┌─ MATERIALS PROVIDED

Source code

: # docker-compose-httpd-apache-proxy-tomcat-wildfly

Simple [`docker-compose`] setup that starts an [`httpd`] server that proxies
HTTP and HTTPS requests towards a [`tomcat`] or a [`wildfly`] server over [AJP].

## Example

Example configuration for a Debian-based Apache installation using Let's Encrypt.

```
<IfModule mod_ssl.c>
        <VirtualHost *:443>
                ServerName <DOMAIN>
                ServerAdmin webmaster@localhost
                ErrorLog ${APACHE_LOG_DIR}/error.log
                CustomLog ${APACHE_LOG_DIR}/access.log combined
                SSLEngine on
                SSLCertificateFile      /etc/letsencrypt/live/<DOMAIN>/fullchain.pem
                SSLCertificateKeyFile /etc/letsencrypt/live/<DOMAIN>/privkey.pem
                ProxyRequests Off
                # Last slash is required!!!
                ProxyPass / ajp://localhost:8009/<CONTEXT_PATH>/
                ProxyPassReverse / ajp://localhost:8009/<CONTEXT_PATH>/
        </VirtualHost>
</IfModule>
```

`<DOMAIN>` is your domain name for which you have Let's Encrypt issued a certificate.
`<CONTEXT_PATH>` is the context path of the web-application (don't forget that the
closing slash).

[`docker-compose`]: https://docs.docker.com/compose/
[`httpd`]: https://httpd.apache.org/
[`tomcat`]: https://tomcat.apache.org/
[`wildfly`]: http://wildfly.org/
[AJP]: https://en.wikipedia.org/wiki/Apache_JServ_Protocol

└─

### [EXERCISE INSTRUCTIONS]
Give back the entries exactly, so that each line matches the original.

### [WRITTEN REPLY]
Source code

: # docker-compose-httpd-apache-proxy-tomcat-wildfly

Simple [`docker-compose`] setup that starts an [`httpd`] server that proxies
HTTP and HTTPS requests towards a [`tomcat`] or a [`wildfly`] server over [AJP].

## Example

Example configuration for a Debian-based Apache installation using Let's Encrypt.

```
<IfModule mod_ssl.c>
        <VirtualHost *:443>
                ServerName <DOMAIN>
                ServerAdmin webmaster@localhost
                ErrorLog ${APACHE_LOG_DIR}/error.log
                CustomLog ${APACHE_LOG_DIR}/access.log combined
                SSLEngine on
                SSLCertificateFile      /etc/letsencrypt/live/<DOMAIN>/fullchain.pem
                SSLCertificateKeyFile /etc/letsencrypt/live/<DOMAIN>/privkey.pem
                ProxyRequests Off
                # Last slash is required!!!
                ProxyPass / ajp://localhost:8009/<CONTEXT_PATH>/
                ProxyPassReverse / ajp://localhost:8009/<CONTEXT_PATH>/
        </VirtualHost>
</IfModule>
```

`<DOMAIN>` is your domain name for which you have Let's Encrypt issued a certificate.
`<CONTEXT_PATH>` is the context path of the web-application (don't forget that the
closing slash).

[`docker-compose`]: https://docs.docker.com/compose/
[`httpd`]: https://httpd.apache.org/
[`tomcat`]: https://tomcat.apache.org/
[`wildfly`]: http://wildfly.org/
[AJP]: https://en.wikipedia.org/wiki/Apache_JServ_Protocol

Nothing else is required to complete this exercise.